A shockingly refined bizarre comedy experience.

This game was introduced to me way back when in Let's Plays, and I've wanted to own and play it ever since.

What I loved first about Jazzpunk was its comedy. Simply put, the game is always throwing something silly, surreal, surprising, or referential at you wherever you turn, and there are some fantastic gags and otherwise memorably strange scenes. The player's limbs being paper cutouts on sticks, physics taking a holiday, extremely dark and cruel jokes, and a Shout-Out of almost any kind...it's a great experience.

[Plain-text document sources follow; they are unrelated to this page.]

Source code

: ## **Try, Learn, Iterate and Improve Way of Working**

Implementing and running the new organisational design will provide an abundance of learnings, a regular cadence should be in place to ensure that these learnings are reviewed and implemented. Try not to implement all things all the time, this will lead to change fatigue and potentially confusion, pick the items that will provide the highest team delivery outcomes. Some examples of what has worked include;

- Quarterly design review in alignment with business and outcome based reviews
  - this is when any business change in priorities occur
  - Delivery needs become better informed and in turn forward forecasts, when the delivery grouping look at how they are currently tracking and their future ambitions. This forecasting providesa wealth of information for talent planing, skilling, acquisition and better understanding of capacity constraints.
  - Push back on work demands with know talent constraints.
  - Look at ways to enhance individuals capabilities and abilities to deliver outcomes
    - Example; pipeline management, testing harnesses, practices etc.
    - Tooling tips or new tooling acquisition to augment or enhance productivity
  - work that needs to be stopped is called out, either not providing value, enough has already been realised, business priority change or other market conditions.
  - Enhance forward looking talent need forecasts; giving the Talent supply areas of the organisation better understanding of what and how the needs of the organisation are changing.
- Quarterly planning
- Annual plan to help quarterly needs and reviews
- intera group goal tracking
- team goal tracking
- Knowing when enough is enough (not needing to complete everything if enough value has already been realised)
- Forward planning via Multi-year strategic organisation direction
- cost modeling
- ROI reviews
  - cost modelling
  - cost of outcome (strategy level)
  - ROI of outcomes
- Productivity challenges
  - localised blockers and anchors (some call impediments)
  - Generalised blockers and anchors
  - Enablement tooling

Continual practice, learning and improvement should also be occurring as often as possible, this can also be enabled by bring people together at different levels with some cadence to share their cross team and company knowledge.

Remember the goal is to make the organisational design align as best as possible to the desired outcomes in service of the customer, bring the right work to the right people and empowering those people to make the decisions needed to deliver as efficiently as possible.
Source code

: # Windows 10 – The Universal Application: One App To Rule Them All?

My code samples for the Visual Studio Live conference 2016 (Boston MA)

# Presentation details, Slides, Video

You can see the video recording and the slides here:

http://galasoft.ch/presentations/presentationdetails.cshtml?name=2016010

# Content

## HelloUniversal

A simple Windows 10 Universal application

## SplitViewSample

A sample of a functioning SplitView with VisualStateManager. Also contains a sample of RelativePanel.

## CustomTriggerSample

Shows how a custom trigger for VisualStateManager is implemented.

The game also has an incredibly strong aesthetic identity, and I'd even call it artistic. The game indulges in a strange blend of retro-futurist 1950s aesthetics and modern cyberpunk, all packaged within a very silly spy narrative, and visually and thematically coalesces very nicely into a spot-on pastiche with a minimalist yet authentic art style. The characters all look like bathroom door icons, but they work perfectly for the retro art style and surrealism. I love the tone and its realization.

Jazzpunk is a game built on exploration and has no consequence or real challenge, which is perfectly fine. There are cases, however, where it feels like some exploration wasn't rewarded well enough, like NPCs with the same dialogue in multiple locations or repeated interactions or gags where it felt like more unique gags would have been expected. For example, you can get a master key to a hotel's rooms, but each floor has the same mix of scenes inside the rooms until you find the scene that destroys the key. This kind of thing feels disappointing. In that case, each room felt like a promise of a different surprise, and there were a few other spots where it felt like jokes could have been present or more varied.

In the end, this game is fantastically weird and has a far more developed identity than it has any right to. It truly makes jazzpunk feel like its own genre- and that genre is surreal, clever and surprising.

maninahat Since: Apr, 2009
01/17/2022 00:00:00

My only criticism of the game is that it absolutely should have had a mission set on a train. How can you have a 50s spy adventure not involve a train journey somehow?